С тихим рокотом два эскалатора осуществляют пасажирообмен. Словно цитируя «Коянискацци» Годфри Реджио (сложно поверить, что толпа может быть так слажена и красива в жизни!) людской поток пульсирует разноцветными пятнами. Я – небритый, невозможно загорелый, счастливый и измотанный одиннадцатью часами перелета, завороженн - не решаясь ступить на сверкающую сталью живую лестницу, наблюдаю со стороны. Спешить мне некуда - до самолета Атланта-Москва еще четверть циферблата. Сейчас мой путь лежит назад и вниз – правда, не в темноту, но в загадочный полумрак скоростного мини-метро, соединяющего раскинувшиеся на площади сорока пяти футбольных полей вестибюли (точнее, concourses – это слово сложно корректно перевести на русский язык) терминала Хартсфилд-Джексонского Международного Аэропорта Атланты.

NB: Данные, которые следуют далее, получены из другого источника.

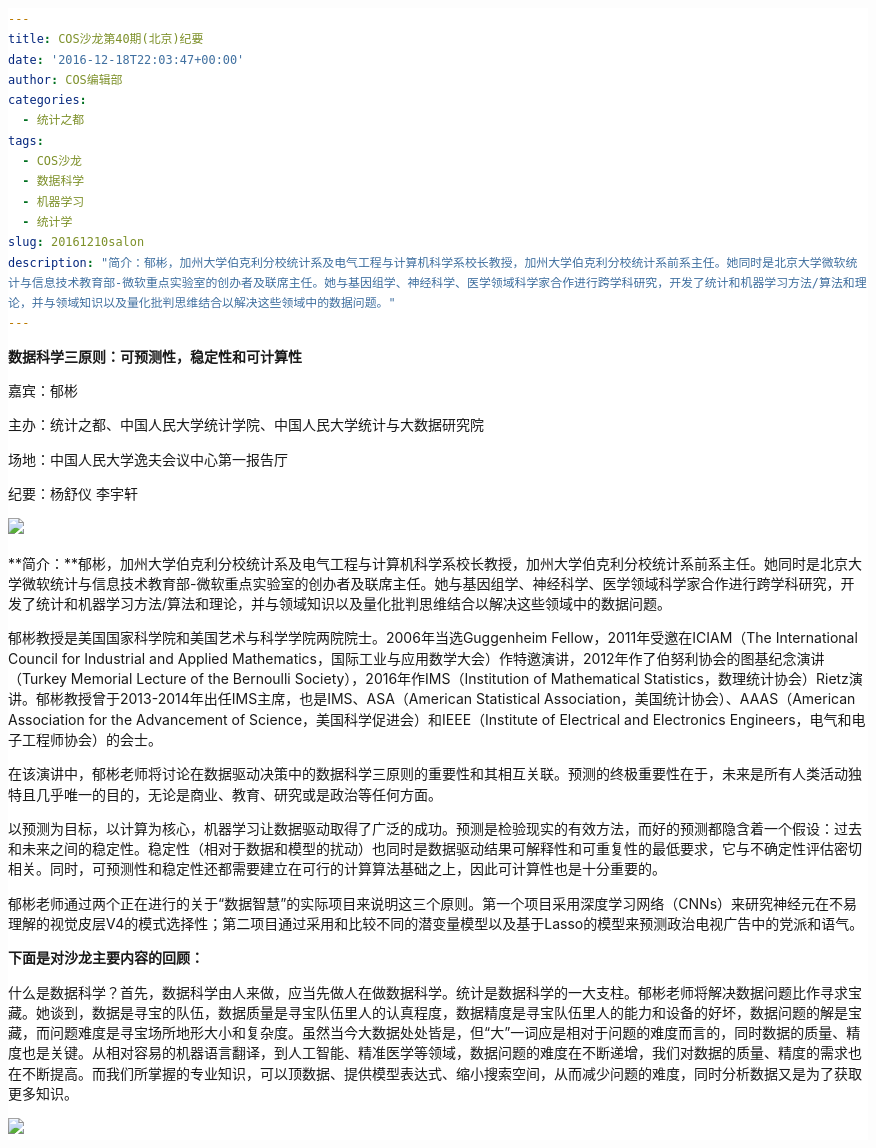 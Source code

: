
 ```yaml
---
title: COS沙龙第40期(北京)纪要
date: '2016-12-18T22:03:47+00:00'
author: COS编辑部
categories:
  - 统计之都
tags:
  - COS沙龙
  - 数据科学
  - 机器学习
  - 统计学
slug: 20161210salon
description: "简介：郁彬，加州大学伯克利分校统计系及电气工程与计算机科学系校长教授，加州大学伯克利分校统计系前系主任。她同时是北京大学微软统计与信息技术教育部-微软重点实验室的创办者及联席主任。她与基因组学、神经科学、医学领域科学家合作进行跨学科研究，开发了统计和机器学习方法/算法和理论，并与领域知识以及量化批判思维结合以解决这些领域中的数据问题。"
---
```


**数据科学三原则：可预测性，稳定性和可计算性**

嘉宾：郁彬

主办：统计之都、中国人民大学统计学院、中国人民大学统计与大数据研究院

场地：中国人民大学逸夫会议中心第一报告厅

纪要：杨舒仪 李宇轩


![](https://cos.name/wp-content/uploads/2016/12/36c0caa50ea905e10db95457482e59ac.jpg)

**简介：**郁彬，加州大学伯克利分校统计系及电气工程与计算机科学系校长教授，加州大学伯克利分校统计系前系主任。她同时是北京大学微软统计与信息技术教育部-微软重点实验室的创办者及联席主任。她与基因组学、神经科学、医学领域科学家合作进行跨学科研究，开发了统计和机器学习方法/算法和理论，并与领域知识以及量化批判思维结合以解决这些领域中的数据问题。

郁彬教授是美国国家科学院和美国艺术与科学学院两院院士。2006年当选Guggenheim Fellow，2011年受邀在ICIAM（The International Council for Industrial and Applied Mathematics，国际工业与应用数学大会）作特邀演讲，2012年作了伯努利协会的图基纪念演讲（Turkey Memorial Lecture of the Bernoulli Society），2016年作IMS（Institution of Mathematical Statistics，数理统计协会）Rietz演讲。郁彬教授曾于2013-2014年出任IMS主席，也是IMS、ASA（American Statistical Association，美国统计协会）、AAAS（American Association for the Advancement of Science，美国科学促进会）和IEEE（Institute of Electrical and Electronics Engineers，电气和电子工程师协会）的会士。

在该演讲中，郁彬老师将讨论在数据驱动决策中的数据科学三原则的重要性和其相互关联。预测的终极重要性在于，未来是所有人类活动独特且几乎唯一的目的，无论是商业、教育、研究或是政治等任何方面。

以预测为目标，以计算为核心，机器学习让数据驱动取得了广泛的成功。预测是检验现实的有效方法，而好的预测都隐含着一个假设：过去和未来之间的稳定性。稳定性（相对于数据和模型的扰动）也同时是数据驱动结果可解释性和可重复性的最低要求，它与不确定性评估密切相关。同时，可预测性和稳定性还都需要建立在可行的计算算法基础之上，因此可计算性也是十分重要的。

郁彬老师通过两个正在进行的关于“数据智慧”的实际项目来说明这三个原则。第一个项目采用深度学习网络（CNNs）来研究神经元在不易理解的视觉皮层V4的模式选择性；第二项目通过采用和比较不同的潜变量模型以及基于Lasso的模型来预测政治电视广告中的党派和语气。

**下面是对沙龙主要内容的回顾：**

什么是数据科学？首先，数据科学由人来做，应当先做人在做数据科学。统计是数据科学的一大支柱。郁彬老师将解决数据问题比作寻求宝藏。她谈到，数据是寻宝的队伍，数据质量是寻宝队伍里人的认真程度，数据精度是寻宝队伍里人的能力和设备的好坏，数据问题的解是宝藏，而问题难度是寻宝场所地形大小和复杂度。虽然当今大数据处处皆是，但“大”一词应是相对于问题的难度而言的，同时数据的质量、精度也是关键。从相对容易的机器语言翻译，到人工智能、精准医学等领域，数据问题的难度在不断递增，我们对数据的质量、精度的需求也在不断提高。而我们所掌握的专业知识，可以顶数据、提供模型表达式、缩小搜索空间，从而减少问题的难度，同时分析数据又是为了获取更多知识。

![](https://cos.name/wp-content/uploads/2016/12/figure1-1-150x150.png)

Вестибюли обозначены буквами латинского алфавита - от А до Е (впрочем, есть еще основной вестибюль - Concourse T) - и каждый делится на десять-пятнадцать пронумерованных гейтов, сквозь которые лежит путь на борт отправляющихся к далеким берегам разнокалиберных эйркрафтов.
…
Вот напротив створок дверей с заботливой англоязычной аппликацией, советующей «не прислоняться к створкам дверей, а держаться за удобные прорезиненные поручни», стоит сутулый и худой американец в невзрачном костюме. Вопреки увещеваниям администрации аэропорта, он не держится за поручень. Более того, пальцы его тонкой правой руки в опасной близости к сверкающему заморской чистотой стеклу дверной створки бегают по воздуху, словно наигрывая на невесомых клавишах невидимого фортепьяно отрывистую легкую мелодию. В его левой руке – портфель-дипломат, на шее – криво повязанный недешевый галстук. Поезд подъезжает к станции – и мягкий голос диктора возвещает о том, что здесь можно выйти к вестибюлю C («“C” как в слове “Citrus”!»). Несмотря на чрезвычайно плавное торможение, пассажиры все же ощущают мягкий толчок – фортепьянная партия господина с портфелем прерывается излишне резким аккордом, извлеченным почему-то костяшками согнутых в подобие ушуистской «лапы тигра» пальцев. Впрочем, сутулый пианист опирается на створку двери лишь секунду, ибо чуть позже она с деликатным покашливанием гидравлики отплывает в сторону.